═══ INPUT MATERIAL ═══

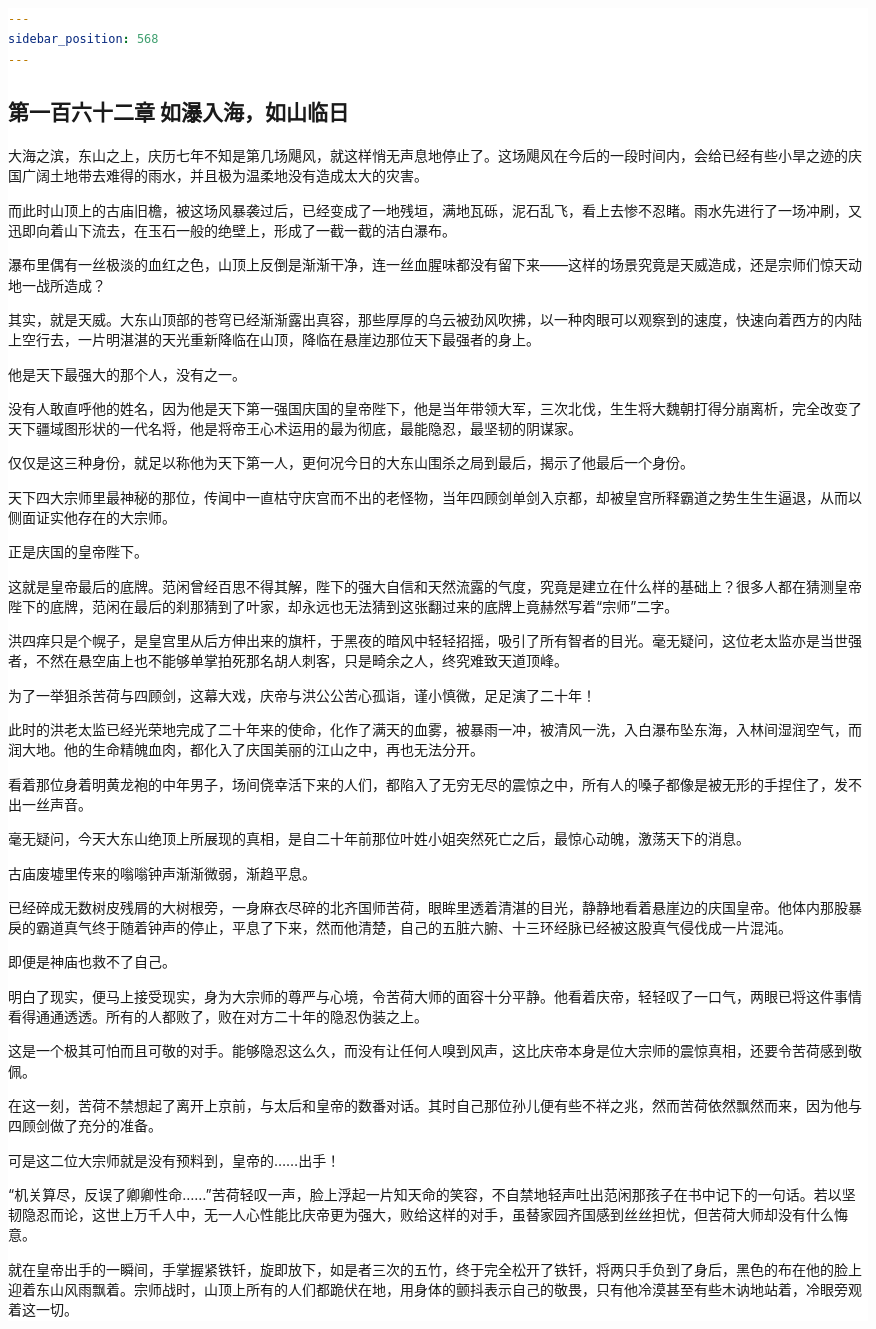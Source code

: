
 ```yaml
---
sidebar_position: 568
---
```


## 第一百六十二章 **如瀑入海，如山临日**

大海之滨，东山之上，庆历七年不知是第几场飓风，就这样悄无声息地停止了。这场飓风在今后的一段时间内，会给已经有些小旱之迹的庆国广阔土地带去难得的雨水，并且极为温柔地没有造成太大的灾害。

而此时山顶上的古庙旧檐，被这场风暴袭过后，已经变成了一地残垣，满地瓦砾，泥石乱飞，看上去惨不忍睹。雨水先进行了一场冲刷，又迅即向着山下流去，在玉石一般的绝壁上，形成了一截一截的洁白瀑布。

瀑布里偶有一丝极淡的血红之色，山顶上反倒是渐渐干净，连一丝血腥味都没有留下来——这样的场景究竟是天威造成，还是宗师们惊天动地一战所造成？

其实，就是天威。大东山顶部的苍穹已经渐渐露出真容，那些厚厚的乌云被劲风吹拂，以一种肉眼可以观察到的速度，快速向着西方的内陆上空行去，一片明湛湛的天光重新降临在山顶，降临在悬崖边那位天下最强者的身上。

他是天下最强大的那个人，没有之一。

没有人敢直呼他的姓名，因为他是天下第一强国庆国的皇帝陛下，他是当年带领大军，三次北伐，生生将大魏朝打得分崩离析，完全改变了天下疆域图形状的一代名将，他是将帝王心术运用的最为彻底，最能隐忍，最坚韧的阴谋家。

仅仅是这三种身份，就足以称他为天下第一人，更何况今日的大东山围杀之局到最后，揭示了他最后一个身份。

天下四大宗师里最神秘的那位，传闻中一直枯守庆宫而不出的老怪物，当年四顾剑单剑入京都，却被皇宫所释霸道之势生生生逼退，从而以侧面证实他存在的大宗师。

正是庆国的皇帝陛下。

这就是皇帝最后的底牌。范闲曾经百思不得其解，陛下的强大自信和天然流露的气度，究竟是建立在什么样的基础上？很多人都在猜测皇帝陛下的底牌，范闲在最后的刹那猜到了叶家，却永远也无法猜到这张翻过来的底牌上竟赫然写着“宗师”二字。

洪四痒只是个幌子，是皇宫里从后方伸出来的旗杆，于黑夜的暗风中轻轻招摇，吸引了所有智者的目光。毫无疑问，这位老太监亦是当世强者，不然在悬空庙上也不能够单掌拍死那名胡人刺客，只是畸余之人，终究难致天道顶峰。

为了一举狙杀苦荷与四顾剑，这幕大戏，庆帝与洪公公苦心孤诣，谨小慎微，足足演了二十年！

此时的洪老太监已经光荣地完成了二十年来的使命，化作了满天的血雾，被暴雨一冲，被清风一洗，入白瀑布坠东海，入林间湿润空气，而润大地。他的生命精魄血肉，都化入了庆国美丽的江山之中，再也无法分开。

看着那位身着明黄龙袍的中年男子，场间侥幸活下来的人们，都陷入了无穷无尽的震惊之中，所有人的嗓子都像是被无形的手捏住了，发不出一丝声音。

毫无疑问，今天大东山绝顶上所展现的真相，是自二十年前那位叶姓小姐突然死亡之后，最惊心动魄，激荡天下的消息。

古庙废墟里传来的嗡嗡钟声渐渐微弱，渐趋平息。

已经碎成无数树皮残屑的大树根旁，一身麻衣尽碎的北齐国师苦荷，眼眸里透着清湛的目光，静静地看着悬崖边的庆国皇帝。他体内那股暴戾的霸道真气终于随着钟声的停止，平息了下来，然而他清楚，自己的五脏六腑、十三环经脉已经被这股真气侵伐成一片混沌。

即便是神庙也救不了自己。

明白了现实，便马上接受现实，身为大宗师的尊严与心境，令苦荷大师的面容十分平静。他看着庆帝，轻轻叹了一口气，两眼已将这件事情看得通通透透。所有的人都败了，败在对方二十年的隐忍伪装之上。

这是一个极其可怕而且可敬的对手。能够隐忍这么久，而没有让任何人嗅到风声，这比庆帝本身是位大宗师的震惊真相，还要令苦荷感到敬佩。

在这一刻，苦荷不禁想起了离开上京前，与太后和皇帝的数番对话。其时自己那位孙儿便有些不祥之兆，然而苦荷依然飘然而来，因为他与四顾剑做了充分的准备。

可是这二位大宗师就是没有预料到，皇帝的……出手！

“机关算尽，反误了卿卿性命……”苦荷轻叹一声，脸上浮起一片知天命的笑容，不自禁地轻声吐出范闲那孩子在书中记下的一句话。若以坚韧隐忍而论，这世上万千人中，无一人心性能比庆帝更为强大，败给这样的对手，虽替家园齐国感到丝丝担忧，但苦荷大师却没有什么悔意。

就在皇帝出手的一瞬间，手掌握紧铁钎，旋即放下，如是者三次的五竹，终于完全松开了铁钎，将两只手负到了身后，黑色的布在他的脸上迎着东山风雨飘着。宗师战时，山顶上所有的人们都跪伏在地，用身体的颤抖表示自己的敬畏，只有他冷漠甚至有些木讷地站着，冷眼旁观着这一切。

═══
═══ INPUT MATERIAL ═══

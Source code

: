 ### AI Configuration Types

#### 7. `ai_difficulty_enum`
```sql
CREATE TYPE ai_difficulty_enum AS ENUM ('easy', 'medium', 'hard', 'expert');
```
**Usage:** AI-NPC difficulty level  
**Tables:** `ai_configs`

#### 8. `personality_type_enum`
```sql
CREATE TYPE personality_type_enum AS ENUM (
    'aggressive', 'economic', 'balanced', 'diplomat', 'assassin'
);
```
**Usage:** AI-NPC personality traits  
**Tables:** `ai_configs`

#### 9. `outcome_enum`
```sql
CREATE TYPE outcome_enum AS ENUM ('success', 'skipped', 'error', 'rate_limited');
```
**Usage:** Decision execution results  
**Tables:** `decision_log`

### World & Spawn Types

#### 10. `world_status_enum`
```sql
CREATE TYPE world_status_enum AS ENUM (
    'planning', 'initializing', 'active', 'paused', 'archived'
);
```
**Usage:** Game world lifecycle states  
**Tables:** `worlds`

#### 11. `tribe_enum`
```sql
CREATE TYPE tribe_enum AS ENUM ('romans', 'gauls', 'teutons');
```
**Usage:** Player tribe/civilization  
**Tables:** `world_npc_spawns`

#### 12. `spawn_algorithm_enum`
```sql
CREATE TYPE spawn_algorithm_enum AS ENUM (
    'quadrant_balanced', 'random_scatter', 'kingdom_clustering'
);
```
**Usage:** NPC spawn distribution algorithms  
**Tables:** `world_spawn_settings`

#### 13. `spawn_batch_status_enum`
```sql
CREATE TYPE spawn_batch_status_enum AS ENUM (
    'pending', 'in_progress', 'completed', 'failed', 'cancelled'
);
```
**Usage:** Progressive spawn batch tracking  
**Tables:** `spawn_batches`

═══
═══ INPUT MATERIAL ═══

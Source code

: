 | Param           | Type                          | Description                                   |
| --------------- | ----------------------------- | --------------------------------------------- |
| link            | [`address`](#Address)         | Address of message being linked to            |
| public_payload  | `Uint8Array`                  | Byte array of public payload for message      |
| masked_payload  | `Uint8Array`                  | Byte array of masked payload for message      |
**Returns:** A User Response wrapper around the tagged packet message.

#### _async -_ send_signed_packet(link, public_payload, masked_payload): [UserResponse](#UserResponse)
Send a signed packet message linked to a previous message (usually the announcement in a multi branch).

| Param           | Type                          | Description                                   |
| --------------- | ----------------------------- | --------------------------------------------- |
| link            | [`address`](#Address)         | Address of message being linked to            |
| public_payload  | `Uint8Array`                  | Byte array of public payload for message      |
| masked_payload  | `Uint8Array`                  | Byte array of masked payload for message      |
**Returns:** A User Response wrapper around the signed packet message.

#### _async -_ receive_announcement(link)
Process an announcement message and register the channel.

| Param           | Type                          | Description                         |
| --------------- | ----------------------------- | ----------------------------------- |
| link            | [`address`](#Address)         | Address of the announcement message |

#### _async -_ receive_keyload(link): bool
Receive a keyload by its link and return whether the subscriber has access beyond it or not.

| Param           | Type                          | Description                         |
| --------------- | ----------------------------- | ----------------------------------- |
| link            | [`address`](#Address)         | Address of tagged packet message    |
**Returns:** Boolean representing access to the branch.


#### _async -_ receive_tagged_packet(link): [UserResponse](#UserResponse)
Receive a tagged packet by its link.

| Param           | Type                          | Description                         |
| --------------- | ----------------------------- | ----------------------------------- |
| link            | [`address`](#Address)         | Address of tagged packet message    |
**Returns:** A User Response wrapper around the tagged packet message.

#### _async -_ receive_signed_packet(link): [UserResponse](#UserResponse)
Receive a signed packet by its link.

═══

== DIRECTIONS FOR THIS TASK ==
With "Usage" as the search string, filter the records and return each line that has it.

== THE COMPLETED TASK ==
**Usage:** AI-NPC difficulty level  
**Usage:** AI-NPC personality traits  
**Usage:** Decision execution results  
**Usage:** Game world lifecycle states  
**Usage:** Player tribe/civilization  
**Usage:** NPC spawn distribution algorithms  
**Usage:** Progressive spawn batch tracking  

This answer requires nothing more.